### What to work on
Set down each entry exactly as given; pictures should not appear in the copy.

Records from a dataset:
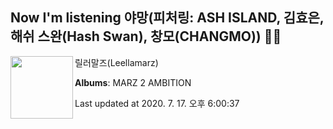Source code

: ## Now I'm listening 야망(피처링: ASH ISLAND, 김효은, 해쉬 스완(Hash Swan), 창모(CHANGMO)) 🎵🎵

[<img align="left" width="100" src="https://lh3.googleusercontent.com/gkQFVvjJGBrAk2EIgVpzixFW8hM2l-o8-0m-q_as2Hb3J64nXwQ1mc7TF-hRY6iFAcVEPFRxE_F3ppRXyA">](https://music.youtube.com/channel/UCoV8L_tyJqZoRh51f-2ylhQ)

릴러말즈(Leellamarz)

**Albums**: MARZ 2 AMBITION

Last updated at 2020. 7. 17. 오후 6:00:37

### Written response
Source code

: ## Now I'm listening 야망(피처링: ASH ISLAND, 김효은, 해쉬 스완(Hash Swan), 창모(CHANGMO)) 🎵🎵

[<img align="left" width="100" src="https://lh3.googleusercontent.com/gkQFVvjJGBrAk2EIgVpzixFW8hM2l-o8-0m-q_as2Hb3J64nXwQ1mc7TF-hRY6iFAcVEPFRxE_F3ppRXyA">](https://music.youtube.com/channel/UCoV8L_tyJqZoRh51f-2ylhQ)

릴러말즈(Leellamarz)

**Albums**: MARZ 2 AMBITION

Last updated at 2020. 7. 17. 오후 6:00:37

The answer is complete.